The site occupancy for most sites may appear relatively low;
however, two things should be taken into consideration. First, it
has been suggested that APOE is more heavily glycosylated when in
the cell compared to secreted forms of the protein, which would
include both the CSF and plasma samples studied here. Second,
relative quantitation is hampered by the suppression of sialic acid
holding peptides in positive ion mode. This suppression is reduced
with the use of nano-ESI as used herein.
[0083] The hinge glycosylation of pep192-206, glycosite Thr194, is
most similar between the CSF and plasma samples. The hinge
flexibility is essential for unfolding of APOE and, as the
glycosite is situated on the Hinge H2 helix, rather than on the
intervening loop regions, it would not likely affect unfolding.

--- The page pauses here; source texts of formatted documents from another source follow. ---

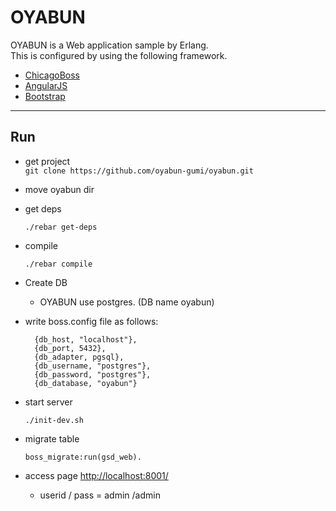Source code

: OYABUN
======

OYABUN is a Web application sample by Erlang.  
This is configured by using the following framework.

* [ChicagoBoss](http://www.chicagoboss.org/)
* [AngularJS](http://angularjs.org/)
* [Bootstrap](http://getbootstrap.com/)

---

## Run

* get project  
  `git clone https://github.com/oyabun-gumi/oyabun.git`

* move oyabun dir
* get deps

  `./rebar get-deps`
  
* compile
  
    `./rebar compile`
    
* Create DB
  * OYABUN use postgres. (DB name oyabun)
* write boss.config file as follows:

        {db_host, "localhost"},
        {db_port, 5432},
        {db_adapter, pgsql},
        {db_username, "postgres"},
        {db_password, "postgres"},
        {db_database, "oyabun"}

* start server

  `./init-dev.sh`

* migrate table

  `boss_migrate:run(gsd_web).`
  
  
* access page [http://localhost:8001/](http://localhost:8001/)
    * userid / pass = admin /admin
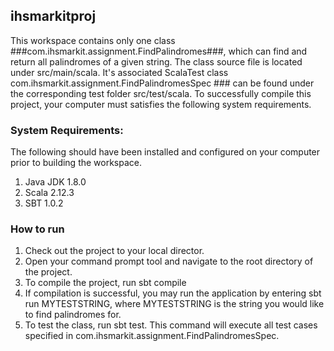 ## ihsmarkitproj

This workspace contains only one class ###com.ihsmarkit.assignment.FindPalindromes###, which can find and return all palindromes of a given string.
The class source file is located under src/main/scala. It's associated ScalaTest class com.ihsmarkit.assignment.FindPalindromesSpec ### can be found under the corresponding test folder src/test/scala.
To successfully compile this project, your computer must satisfies the following system requirements.

### System Requirements:

The following should have been installed and configured on your computer prior to building the workspace.

1) Java JDK 1.8.0
2) Scala 2.12.3
3) SBT 1.0.2


### How to run

1) Check out the project to your local director.
2) Open your command prompt tool and navigate to the root directory of the project.
3) To compile the project, run sbt compile
4) If compilation is successful, you may run the application by entering sbt run MYTESTSTRING, where MYTESTSTRING is the string you would like to find palindromes for.
5) To test the class, run sbt test. This command will execute all test cases specified in com.ihsmarkit.assignment.FindPalindromesSpec.
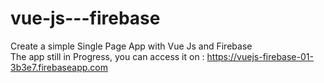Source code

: # vue-js---firebase
Create a simple Single Page App with Vue Js and Firebase  
The app still in Progress, you can access it on : https://vuejs-firebase-01-3b3e7.firebaseapp.com
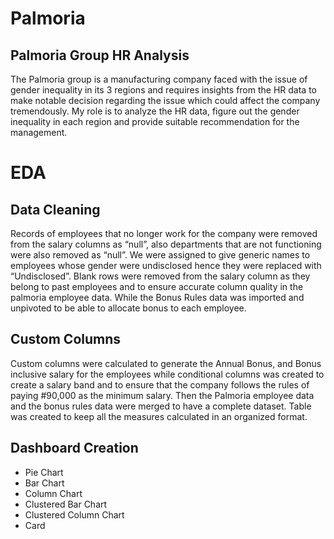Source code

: # Palmoria
## Palmoria Group HR Analysis
The Palmoria group is a manufacturing company faced with the issue of gender inequality in its 3 regions and requires insights from the HR data to make notable decision regarding the issue which could affect the company tremendously.
My role is to analyze the HR data, figure out the gender inequality in each region and provide suitable recommendation for the management.

# EDA 
## Data Cleaning
Records of employees that no longer work for the company were removed from the salary columns as “null”, also departments that are not functioning were also removed as “null”.
We were assigned to give generic names to employees whose gender were undisclosed hence they were replaced with “Undisclosed”.
Blank rows were removed from the salary column as they belong to past employees and to ensure accurate column quality in the palmoria employee data.
While the Bonus Rules data was imported and unpivoted to be able to allocate bonus to each employee.

## Custom Columns
Custom columns were calculated to generate the Annual Bonus, and Bonus inclusive salary for the employees while conditional columns was created to create a salary band and to ensure that the company follows the rules of paying #90,000 as the minimum salary. Then the Palmoria employee data and the bonus rules data were merged to have a complete dataset.
Table was created to keep all the measures calculated in an organized format.

## Dashboard Creation
 * Pie Chart
* Bar Chart
* Column Chart
* Clustered Bar Chart
* Clustered Column Chart
* Card

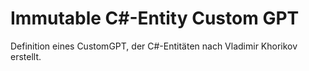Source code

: # Immutable C#-Entity Custom GPT
Definition eines CustomGPT, der C#-Entitäten nach Vladimir Khorikov erstellt.
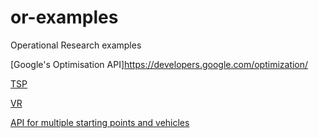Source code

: # or-examples
Operational Research examples 

[Google's Optimisation API]https://developers.google.com/optimization/

[TSP](https://developers.google.com/optimization/routing/tsp/tsp)

[VR](https://developers.google.com/optimization/routing/tsp/vehicle_routing)

[API for multiple starting points and vehicles](https://developers.google.com/optimization/reference/constraint_solver/routing/RoutingModel/)
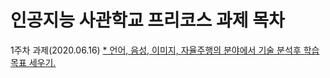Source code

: # 인공지능 사관학교 프리코스 과제 목차

1주차 과제(2020.06.16)
[* 언어, 음성, 이미지, 자율주행의 분야에서 기술 분석후 학습 목표 세우기.](https://github.com/morecatle/AIExercise/blob/master/Week1.ipynb)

Thr8 N-terminal glycosylation, however, was more abundant on plasma
APOE compared to CSF APOE and the Thr18 glycosite was below
detection in the samples tested (though identified in a similarly
processed APOE standard). The Thr18 site has previously required
unique sample preparation conditions for identification. Both
glycosites are buried: Thr8 is located at the interior side of the
N1 helix and Thr18 at the interior side of the second turn of the
N2 Helix. Accessibility of the more abundant Thr8 glycosite is not
improved by the first step of APOE unfolding, which is fast and
reversible. It is exposed by the second step of unfolding; however,
this is slow and, although reversible, requires lipid or heparin
binding, making it unlikely to occur for the addition of
O-glycosylation. The close proximity of Thr8 to the N-terminal
suggests that there may be inherent flexibility allowing GalNAc-T
accessibility to the glycosite.
[0084] The C-terminal glycosylation is situated within the lipid
binding region and thus is of great import for APOE function. It
also shows the greatest difference between the two sample types,
with CSF APOE having much greater glycosylation in the lipid
binding region. The lipoprotein binding profiles of plasma APOE and
CSF APOE also differ markedly, as plasma APOE must bind to
lipoproteins with large ranges of size, shape and composition,
while APOE in the CNS interacts only with HDL. HDL from the brain
is elliptical and small (8-15 nm) while in the CSF it is larger
(12-20 nm, with a small population up to 30 nm) and spherical. APOE
in the plasma, however, has a much larger range of binding
particles, including the very large chylomicrons (75-1200 nm) which
reduce in size to remnant particles (30-80 nm). Plasma APOE also
binds large polyhedral VLDL (30-100 nm), which also change in size
and shape to the IDL (25-35 nm) stage and small plasma HDL
particles (7-14 nm). In order for one protein to be able to bind
all of these structures, even as they change in size, is
exceptionally accommodating, the reduced C-terminal glycosylation
of plasma APOE gives a less encumbered lipid binding domain.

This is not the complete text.